En une phrase. Le chiffrement des données personnelles est l’une des mesures techniques explicitement citées à l’article 32 du RGPD ; l’ANSSI publie depuis 2014 le Référentiel Général de Sécurité (RGS) — annexe B1 qui fixe les algorithmes et tailles de clés acceptables jusqu’en 2030 (AES-256, RSA-3072, SHA-256 minimum). Un défaut de chiffrement expose à des sanctions CNIL : 150 000 € pour Optical Center (2020), 400 000 € pour Uber (2018), 75 000 € pour Active Assurances (2021).
L’article 32 du RGPD cite explicitement le chiffrement (« pseudonymisation et chiffrement »). Mais la CNIL n’impose aucun algorithme : elle renvoie aux référentiels de l’ANSSI. Ce guide synthétise les recommandations cryptographiques ANSSI 2024 (RGS B1 v2.04) et la jurisprudence CNIL applicable.

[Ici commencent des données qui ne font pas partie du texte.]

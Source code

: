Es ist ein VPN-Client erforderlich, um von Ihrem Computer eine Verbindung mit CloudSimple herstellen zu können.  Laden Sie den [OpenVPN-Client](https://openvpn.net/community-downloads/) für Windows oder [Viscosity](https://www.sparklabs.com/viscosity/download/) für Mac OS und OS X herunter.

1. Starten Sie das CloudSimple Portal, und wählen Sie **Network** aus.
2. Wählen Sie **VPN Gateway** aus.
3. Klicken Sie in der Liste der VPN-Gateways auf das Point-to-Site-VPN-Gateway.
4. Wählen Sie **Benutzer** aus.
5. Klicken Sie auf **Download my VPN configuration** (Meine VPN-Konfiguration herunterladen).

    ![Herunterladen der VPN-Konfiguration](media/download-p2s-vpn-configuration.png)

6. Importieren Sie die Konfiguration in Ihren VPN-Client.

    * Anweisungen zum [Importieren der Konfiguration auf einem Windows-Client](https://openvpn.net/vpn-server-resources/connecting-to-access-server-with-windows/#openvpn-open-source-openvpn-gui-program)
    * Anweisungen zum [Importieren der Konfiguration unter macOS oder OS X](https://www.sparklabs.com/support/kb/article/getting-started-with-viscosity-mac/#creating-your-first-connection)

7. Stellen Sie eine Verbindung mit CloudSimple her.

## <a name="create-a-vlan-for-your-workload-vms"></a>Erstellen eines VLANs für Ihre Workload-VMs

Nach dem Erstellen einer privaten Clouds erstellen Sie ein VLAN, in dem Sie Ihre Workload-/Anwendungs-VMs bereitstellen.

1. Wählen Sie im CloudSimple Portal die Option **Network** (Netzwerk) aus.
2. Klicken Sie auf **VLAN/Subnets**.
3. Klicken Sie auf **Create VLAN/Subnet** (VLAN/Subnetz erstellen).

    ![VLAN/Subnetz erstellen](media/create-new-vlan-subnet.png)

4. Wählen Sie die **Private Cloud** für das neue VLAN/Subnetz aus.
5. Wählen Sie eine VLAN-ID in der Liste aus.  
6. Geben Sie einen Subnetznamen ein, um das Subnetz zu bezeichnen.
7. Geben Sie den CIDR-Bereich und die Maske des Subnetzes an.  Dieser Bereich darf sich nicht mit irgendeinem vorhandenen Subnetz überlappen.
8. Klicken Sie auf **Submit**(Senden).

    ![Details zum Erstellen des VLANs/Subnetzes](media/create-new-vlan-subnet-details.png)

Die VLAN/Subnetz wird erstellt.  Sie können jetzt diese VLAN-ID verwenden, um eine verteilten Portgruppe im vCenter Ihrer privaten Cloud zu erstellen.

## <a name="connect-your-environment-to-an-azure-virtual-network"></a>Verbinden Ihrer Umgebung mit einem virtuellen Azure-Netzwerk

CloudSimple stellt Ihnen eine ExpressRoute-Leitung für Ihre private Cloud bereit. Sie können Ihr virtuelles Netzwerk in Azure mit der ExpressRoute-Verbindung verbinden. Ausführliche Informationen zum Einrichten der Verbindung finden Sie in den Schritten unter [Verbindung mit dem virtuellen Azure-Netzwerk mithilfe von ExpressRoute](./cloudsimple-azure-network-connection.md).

Pour approfondir : PSSI ANSSI, SecNumCloud, cartographie SI.
Points clés
- L’article 32 RGPD cite le chiffrement comme mesure technique appropriée — mais ne l’impose pas systématiquement.
- L’ANSSI (RGS B1) fixe les algorithmes acceptables : AES-256, RSA-3072, ECDSA-256, SHA-256 minimum.
- Le chiffrement de bout en bout est exigé de fait pour les données de santé, mineurs, infractions.
- La gestion des clés (HSM, rotation, séparation des rôles) est aussi importante que l’algorithme.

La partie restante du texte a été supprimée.